FAYETTEVILLE, N.C. (WTVD) -- It's been more than two months since Fayetteville resident Christopher Miller lost his daughter, Hayle Miller, to gun violence.
The 16-year-old went with several friends to go watch a fight at a park on the corner of Stamper and McGougan streets following a football game.
"Because that's what kids do," said Miller.
Miller said his daughter was not part of the fight and was an innocent bystander -- later confirmed by detectives -- who was attempting to shield herself from the flying gunshots.
On Sept. 11, the family made the difficult decision to take Hayle off life support.
Since then, the elder Miller has been collaborating with city leaders in Fayetteville, including Mayor Mitch Colvin and Fayetteville police chief Gina Hawkins.
Miller told ABC11 the city and the police department have not been as cooperative as he'd like and that there has been constant miscommunication between the parties.
"I don't trust the current leadership to get it done the way I see fit," Miller said. "I do take it personal. Because every family member, every mother and father takes it personal. Someone in our situation can't begin to know the pain and the emptiness of losing someone in that manner."
At a news conference last Wednesday, which Miller claims came following a weekend meeting he had with Colvin, Miller said he was not invited to attend nor was he made aware of the event.
Miller taped a conversation with Colvin in an effort to record and preserve the efforts to keep his daughter's memory alive.

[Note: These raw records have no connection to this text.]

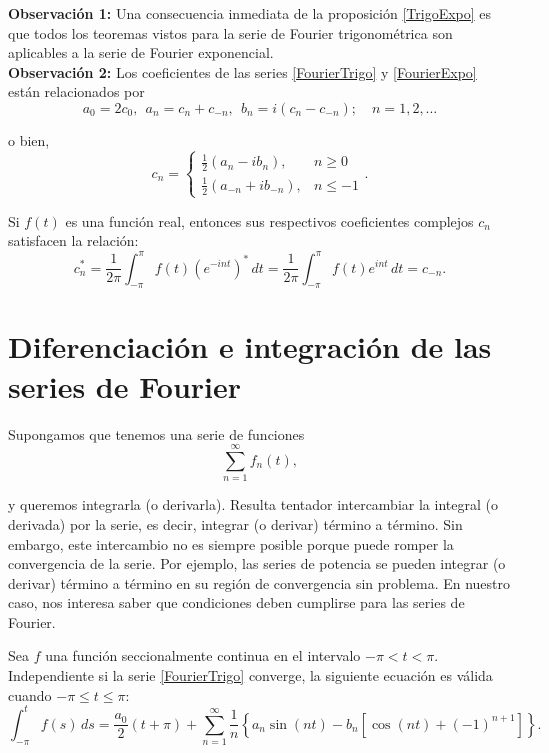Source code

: \textbf{Observación 1:} Una consecuencia inmediata de la proposición \ref{TrigoExpo} es que todos los teoremas vistos para la serie de Fourier trigonométrica son aplicables a la serie de Fourier exponencial.
\\

\textbf{Observación 2:} Los coeficientes de las series \eqref{FourierTrigo} y \eqref{FourierExpo} están relacionados por 
\begin{equation}
a_0 = 2c_0,~~ a_n = c_n + c_{-n}, ~~ b_n = i(c_n - c_{-n}); \quad n = 1,2, \dots    \label{RelacionCoefi1}
\end{equation}

o bien, 
\begin{equation}
    c_n = \left\{ \begin{array}{cl}
        \frac{1}{2} (a_n - ib_n), & n \geq 0  \\
    \frac{1}{2}(a_{-n} + i b_{-n}),     & n  \leq -1 
    \end{array} \right. . \label{RelacionCoefi2}
\end{equation}

Si $f(t)$ es una función real, entonces sus respectivos coeficientes complejos $c_n$ satisfacen la relación:
$$c_n^* = \frac{1}{2\pi} \int_{-\pi}^{\pi} f(t) (e^{-int})^* \,dt = \frac{1}{2\pi} \int_{-\pi}^{\pi} f(t) e^{int} \,dt = c_{-n}.$$

\section{Diferenciación e integración de las series de Fourier}

Supongamos que tenemos una serie de funciones
$$\sum_{n=1}^{\infty} f_n(t),$$

y queremos integrarla (o derivarla). Resulta tentador intercambiar la integral (o derivada) por la serie, es decir, integrar (o derivar) término a término. Sin embargo, este intercambio no es siempre posible porque puede romper la convergencia de la serie. Por ejemplo, las series de potencia se pueden integrar (o derivar) término a término en su región de convergencia sin problema. En nuestro caso, nos interesa saber que condiciones deben cumplirse para las series de Fourier.

\begin{teorema}[Integración]
Sea $f$ una función seccionalmente continua en el intervalo $-\pi < t < \pi$. Independiente si la serie \eqref{FourierTrigo} converge, la siguiente ecuación es válida cuando $-\pi \leq t \leq \pi$:
\begin{equation*}
  \int_{-\pi}^t f(s) \,ds = \frac{a_0}{2} (t + \pi) + \sum_{n=1}^{\infty} \frac{1}{n} \left\{ a_n \sin(nt) - b_n[\cos(nt) + (-1)^{n+1}] \right\}.   
\end{equation*}
\end{teorema}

ABC11 reached out to the mayor's office for a response to Miller's complaints but has not heard back.
"Unjustified death is never called for," Miller added. "So my way of giving back to my daughter and to the people that lost people, especially in this city, is to go out and fight for people who can't fight for themselves or don't have the strength to fight for themselves."
Fayetteville unrolled the Save Our City Initiative, which plans to invest $850,000 to support crime-prevention strategies.
"We want people of all ages to promote peace and put the guns down," the news release said. "We need your help."
The City plans to use $150,000 of budgeted money for two Intelligence/Analytics Research Specialist positions These contracted positions will be used to "provide a focused approach to assess violent crime trends, assist in the analysis of victimology, and suspect history to enhance the prosecution of repeat offenders," a Fayetteville spokesperson told ABC11.
The City also said it is updating its crime-data software to maximize analytics needed for crime-fighting strategies.
But Miller said there is more to be done.
"I'm not a politician. I'm just a man of faith," said Miller. "I believe in God. I believe wholeheartedly in prayer and that's where I get my direction from."